(PROVIDED ENTRIES begins)

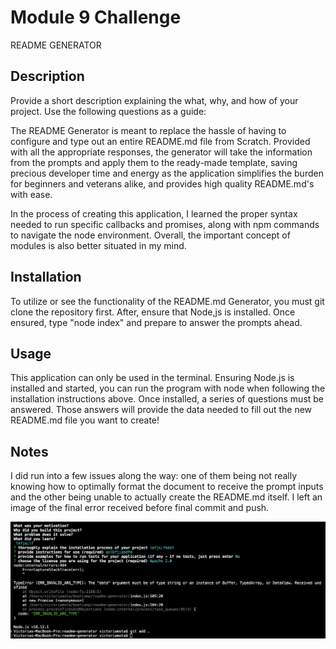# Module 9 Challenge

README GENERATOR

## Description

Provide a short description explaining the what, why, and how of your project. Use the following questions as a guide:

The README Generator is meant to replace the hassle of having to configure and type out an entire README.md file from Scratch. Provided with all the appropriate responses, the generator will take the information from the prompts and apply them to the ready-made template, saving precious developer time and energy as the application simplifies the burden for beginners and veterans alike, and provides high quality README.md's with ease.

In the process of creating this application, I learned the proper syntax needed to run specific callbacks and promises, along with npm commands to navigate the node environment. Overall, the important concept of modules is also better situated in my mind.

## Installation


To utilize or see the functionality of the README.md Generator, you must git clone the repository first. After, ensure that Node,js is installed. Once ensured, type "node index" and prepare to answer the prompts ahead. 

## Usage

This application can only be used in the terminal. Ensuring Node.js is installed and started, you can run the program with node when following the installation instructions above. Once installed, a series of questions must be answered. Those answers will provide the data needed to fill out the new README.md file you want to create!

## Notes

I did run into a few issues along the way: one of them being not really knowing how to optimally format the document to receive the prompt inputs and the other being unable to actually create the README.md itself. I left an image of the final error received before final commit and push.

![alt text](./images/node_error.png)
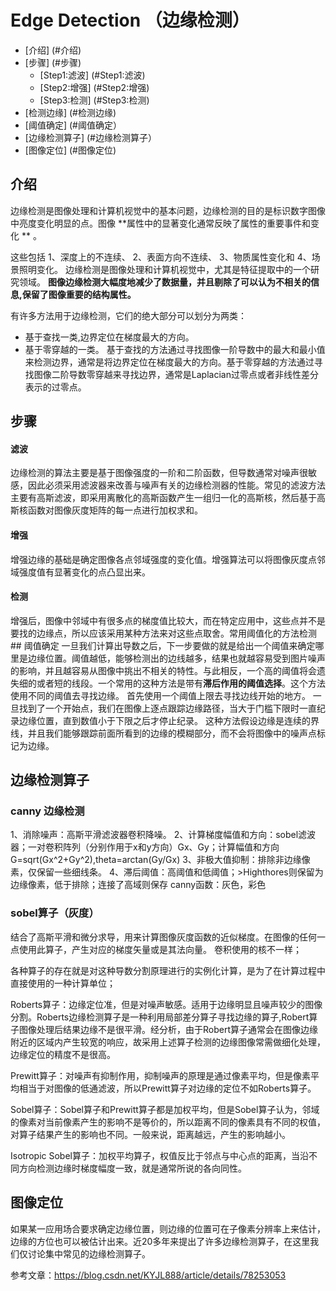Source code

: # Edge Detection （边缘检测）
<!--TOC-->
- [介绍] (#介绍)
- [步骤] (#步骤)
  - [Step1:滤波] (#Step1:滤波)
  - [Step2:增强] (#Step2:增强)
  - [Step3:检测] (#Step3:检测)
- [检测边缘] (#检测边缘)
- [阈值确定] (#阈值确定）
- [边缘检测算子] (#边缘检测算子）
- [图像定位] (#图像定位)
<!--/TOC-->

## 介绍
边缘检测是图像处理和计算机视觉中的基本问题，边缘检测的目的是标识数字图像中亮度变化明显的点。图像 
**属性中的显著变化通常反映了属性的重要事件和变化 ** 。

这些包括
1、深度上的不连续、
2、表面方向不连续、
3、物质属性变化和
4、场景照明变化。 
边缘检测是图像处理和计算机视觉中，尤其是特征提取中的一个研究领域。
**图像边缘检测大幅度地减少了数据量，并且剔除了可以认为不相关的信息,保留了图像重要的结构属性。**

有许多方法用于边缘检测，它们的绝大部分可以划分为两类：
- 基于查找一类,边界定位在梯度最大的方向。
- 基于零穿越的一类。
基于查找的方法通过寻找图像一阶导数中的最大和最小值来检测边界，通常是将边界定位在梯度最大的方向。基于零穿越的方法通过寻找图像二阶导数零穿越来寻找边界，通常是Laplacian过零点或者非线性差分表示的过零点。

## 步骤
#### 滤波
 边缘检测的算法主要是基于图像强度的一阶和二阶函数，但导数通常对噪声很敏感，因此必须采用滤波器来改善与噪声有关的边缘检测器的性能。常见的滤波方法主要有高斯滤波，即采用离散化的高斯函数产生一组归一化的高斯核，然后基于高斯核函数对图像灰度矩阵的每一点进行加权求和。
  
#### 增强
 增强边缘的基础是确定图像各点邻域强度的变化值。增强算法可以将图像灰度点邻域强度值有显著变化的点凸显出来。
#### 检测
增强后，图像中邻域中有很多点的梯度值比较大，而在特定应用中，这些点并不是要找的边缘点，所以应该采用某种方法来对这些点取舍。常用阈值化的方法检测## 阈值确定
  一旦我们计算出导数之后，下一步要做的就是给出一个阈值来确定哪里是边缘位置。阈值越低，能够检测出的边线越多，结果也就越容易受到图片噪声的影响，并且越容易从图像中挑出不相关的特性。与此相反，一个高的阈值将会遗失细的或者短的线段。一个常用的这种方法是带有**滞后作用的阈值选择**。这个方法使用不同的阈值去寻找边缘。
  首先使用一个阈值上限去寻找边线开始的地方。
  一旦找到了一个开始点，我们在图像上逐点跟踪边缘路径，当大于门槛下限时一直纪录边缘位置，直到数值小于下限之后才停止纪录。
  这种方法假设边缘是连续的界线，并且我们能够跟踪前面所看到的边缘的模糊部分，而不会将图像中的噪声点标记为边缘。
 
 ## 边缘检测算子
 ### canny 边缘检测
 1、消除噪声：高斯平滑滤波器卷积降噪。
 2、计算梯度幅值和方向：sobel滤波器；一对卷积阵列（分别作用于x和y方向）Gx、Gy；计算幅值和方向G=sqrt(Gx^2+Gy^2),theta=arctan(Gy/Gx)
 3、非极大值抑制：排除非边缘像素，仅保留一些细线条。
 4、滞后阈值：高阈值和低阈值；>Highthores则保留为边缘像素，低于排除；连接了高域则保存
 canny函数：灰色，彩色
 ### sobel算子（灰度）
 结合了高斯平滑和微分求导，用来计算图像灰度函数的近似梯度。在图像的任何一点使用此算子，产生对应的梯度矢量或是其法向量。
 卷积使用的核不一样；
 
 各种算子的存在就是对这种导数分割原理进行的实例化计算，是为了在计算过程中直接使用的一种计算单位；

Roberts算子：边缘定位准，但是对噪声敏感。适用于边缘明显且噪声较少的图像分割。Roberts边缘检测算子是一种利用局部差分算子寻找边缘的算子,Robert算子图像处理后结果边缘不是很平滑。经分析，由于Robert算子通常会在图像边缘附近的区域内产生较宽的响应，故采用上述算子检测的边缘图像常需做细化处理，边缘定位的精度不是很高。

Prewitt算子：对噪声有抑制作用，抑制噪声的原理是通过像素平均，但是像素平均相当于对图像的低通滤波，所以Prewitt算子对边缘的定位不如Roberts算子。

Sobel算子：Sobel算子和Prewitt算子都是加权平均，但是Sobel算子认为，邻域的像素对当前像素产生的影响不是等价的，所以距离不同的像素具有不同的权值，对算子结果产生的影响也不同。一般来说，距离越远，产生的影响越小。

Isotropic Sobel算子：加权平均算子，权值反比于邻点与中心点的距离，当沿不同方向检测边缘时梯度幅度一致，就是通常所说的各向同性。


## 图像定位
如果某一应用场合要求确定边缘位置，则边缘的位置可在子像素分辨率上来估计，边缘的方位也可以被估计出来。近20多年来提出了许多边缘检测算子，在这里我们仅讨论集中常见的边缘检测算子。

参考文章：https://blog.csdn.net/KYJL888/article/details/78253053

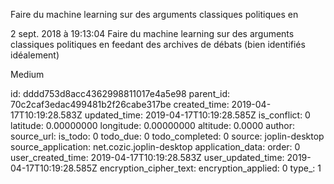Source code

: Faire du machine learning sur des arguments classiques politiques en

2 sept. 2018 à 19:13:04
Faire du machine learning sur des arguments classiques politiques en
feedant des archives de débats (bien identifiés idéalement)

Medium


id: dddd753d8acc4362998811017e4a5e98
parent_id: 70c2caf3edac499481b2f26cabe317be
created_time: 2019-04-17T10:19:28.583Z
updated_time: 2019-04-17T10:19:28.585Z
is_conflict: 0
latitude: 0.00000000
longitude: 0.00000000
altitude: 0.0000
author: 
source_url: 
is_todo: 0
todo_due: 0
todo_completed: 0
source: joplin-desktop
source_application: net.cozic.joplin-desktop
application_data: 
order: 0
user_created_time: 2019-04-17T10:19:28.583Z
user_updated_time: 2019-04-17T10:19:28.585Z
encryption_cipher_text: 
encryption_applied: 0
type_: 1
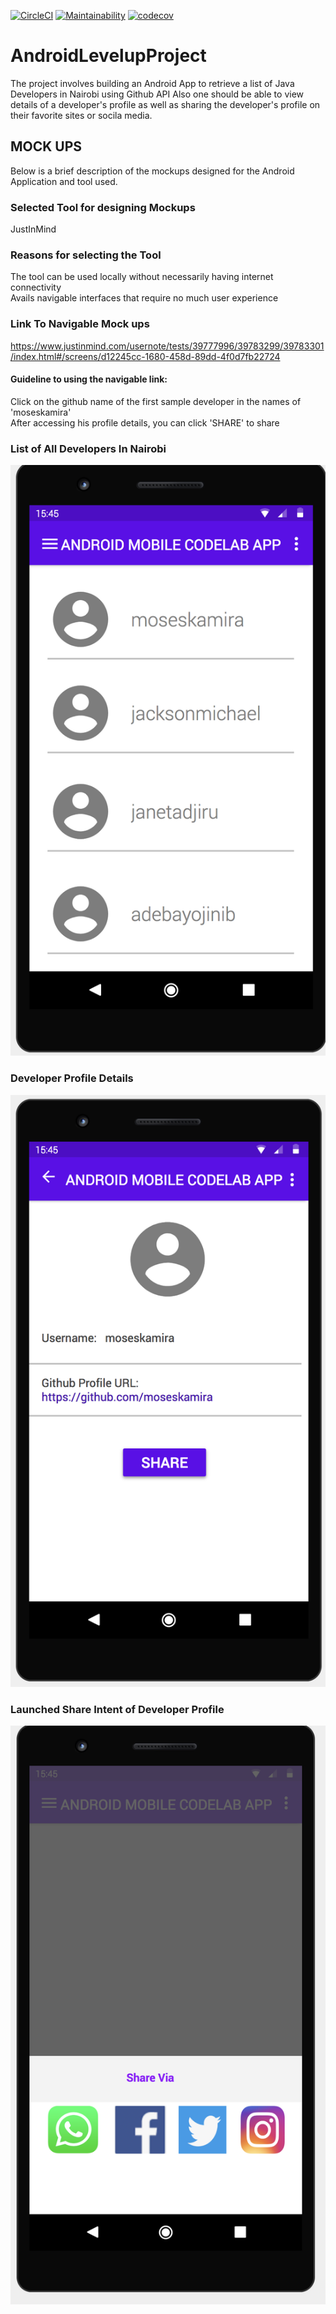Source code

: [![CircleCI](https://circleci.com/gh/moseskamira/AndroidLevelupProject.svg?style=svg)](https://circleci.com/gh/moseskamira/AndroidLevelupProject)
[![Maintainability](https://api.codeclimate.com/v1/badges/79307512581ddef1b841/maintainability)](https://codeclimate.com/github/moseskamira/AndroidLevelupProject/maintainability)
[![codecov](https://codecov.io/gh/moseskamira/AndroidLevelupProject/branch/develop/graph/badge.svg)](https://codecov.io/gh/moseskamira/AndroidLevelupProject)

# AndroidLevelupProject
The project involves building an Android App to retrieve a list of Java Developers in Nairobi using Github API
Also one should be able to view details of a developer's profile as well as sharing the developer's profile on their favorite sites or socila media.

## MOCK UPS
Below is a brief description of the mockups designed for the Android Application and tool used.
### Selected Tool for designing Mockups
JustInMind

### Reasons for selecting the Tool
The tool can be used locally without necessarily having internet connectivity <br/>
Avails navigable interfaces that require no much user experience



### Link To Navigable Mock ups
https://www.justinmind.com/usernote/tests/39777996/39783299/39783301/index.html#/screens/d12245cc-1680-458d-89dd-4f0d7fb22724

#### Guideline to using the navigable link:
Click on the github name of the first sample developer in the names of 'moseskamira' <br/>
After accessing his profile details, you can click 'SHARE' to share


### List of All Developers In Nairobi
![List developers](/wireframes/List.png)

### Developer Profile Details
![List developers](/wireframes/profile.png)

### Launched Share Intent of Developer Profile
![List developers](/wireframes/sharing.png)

(PROVIDED ENTRIES ends)

The answer must consist of every line from the entries above that contains the string "first".

To utilize or see the functionality of the README.md Generator, you must git clone the repository first. After, ensure that Node,js is installed. Once ensured, type "node index" and prepare to answer the prompts ahead. 
Click on the github name of the first sample developer in the names of 'moseskamira' <br/>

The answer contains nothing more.